» Document images with source code:
* * * * *
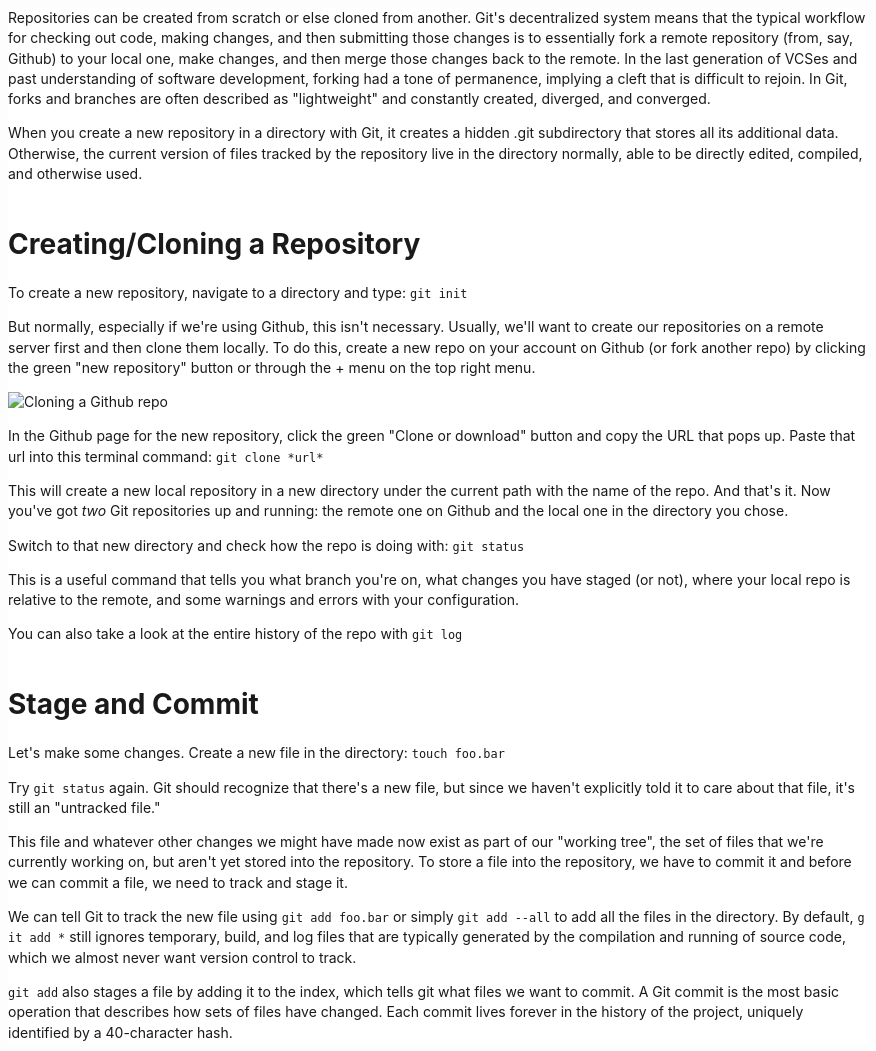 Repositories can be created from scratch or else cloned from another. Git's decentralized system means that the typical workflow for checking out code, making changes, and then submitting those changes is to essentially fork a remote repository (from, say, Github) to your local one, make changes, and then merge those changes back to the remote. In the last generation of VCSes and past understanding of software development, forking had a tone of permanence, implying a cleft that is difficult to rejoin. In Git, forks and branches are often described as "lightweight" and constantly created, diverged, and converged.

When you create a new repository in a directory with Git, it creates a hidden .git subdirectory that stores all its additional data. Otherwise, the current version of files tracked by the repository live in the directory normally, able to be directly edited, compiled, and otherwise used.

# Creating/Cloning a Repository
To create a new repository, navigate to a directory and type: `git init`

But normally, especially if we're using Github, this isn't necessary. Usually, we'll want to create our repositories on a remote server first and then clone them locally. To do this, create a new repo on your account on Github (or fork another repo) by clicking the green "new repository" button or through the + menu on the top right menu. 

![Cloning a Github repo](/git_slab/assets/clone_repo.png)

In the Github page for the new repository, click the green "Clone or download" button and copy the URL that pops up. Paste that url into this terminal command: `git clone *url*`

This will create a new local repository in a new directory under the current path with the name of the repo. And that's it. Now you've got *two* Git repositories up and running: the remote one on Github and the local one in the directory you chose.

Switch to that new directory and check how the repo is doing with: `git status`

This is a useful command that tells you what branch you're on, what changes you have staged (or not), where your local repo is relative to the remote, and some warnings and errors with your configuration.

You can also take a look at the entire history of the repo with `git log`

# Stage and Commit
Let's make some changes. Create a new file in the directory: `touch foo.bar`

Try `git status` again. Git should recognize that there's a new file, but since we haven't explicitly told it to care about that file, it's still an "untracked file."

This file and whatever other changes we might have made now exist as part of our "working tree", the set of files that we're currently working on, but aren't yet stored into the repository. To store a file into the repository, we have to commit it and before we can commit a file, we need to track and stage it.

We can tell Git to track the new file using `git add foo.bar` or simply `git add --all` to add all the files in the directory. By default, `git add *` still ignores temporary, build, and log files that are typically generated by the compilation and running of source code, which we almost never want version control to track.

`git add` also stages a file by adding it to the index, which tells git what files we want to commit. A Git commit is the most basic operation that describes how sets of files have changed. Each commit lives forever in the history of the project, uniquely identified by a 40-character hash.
* * * * *
Of the entries above, repeat exactly the lines between the line with "This will create" and the line with "We can tell", inclusive, and no others.

» Task solution:
This will create a new local repository in a new directory under the current path with the name of the repo. And that's it. Now you've got *two* Git repositories up and running: the remote one on Github and the local one in the directory you chose.

Switch to that new directory and check how the repo is doing with: `git status`

This is a useful command that tells you what branch you're on, what changes you have staged (or not), where your local repo is relative to the remote, and some warnings and errors with your configuration.

You can also take a look at the entire history of the repo with `git log`

# Stage and Commit
Let's make some changes. Create a new file in the directory: `touch foo.bar`

Try `git status` again. Git should recognize that there's a new file, but since we haven't explicitly told it to care about that file, it's still an "untracked file."

This file and whatever other changes we might have made now exist as part of our "working tree", the set of files that we're currently working on, but aren't yet stored into the repository. To store a file into the repository, we have to commit it and before we can commit a file, we need to track and stage it.

We can tell Git to track the new file using `git add foo.bar` or simply `git add --all` to add all the files in the directory. By default, `git add *` still ignores temporary, build, and log files that are typically generated by the compilation and running of source code, which we almost never want version control to track.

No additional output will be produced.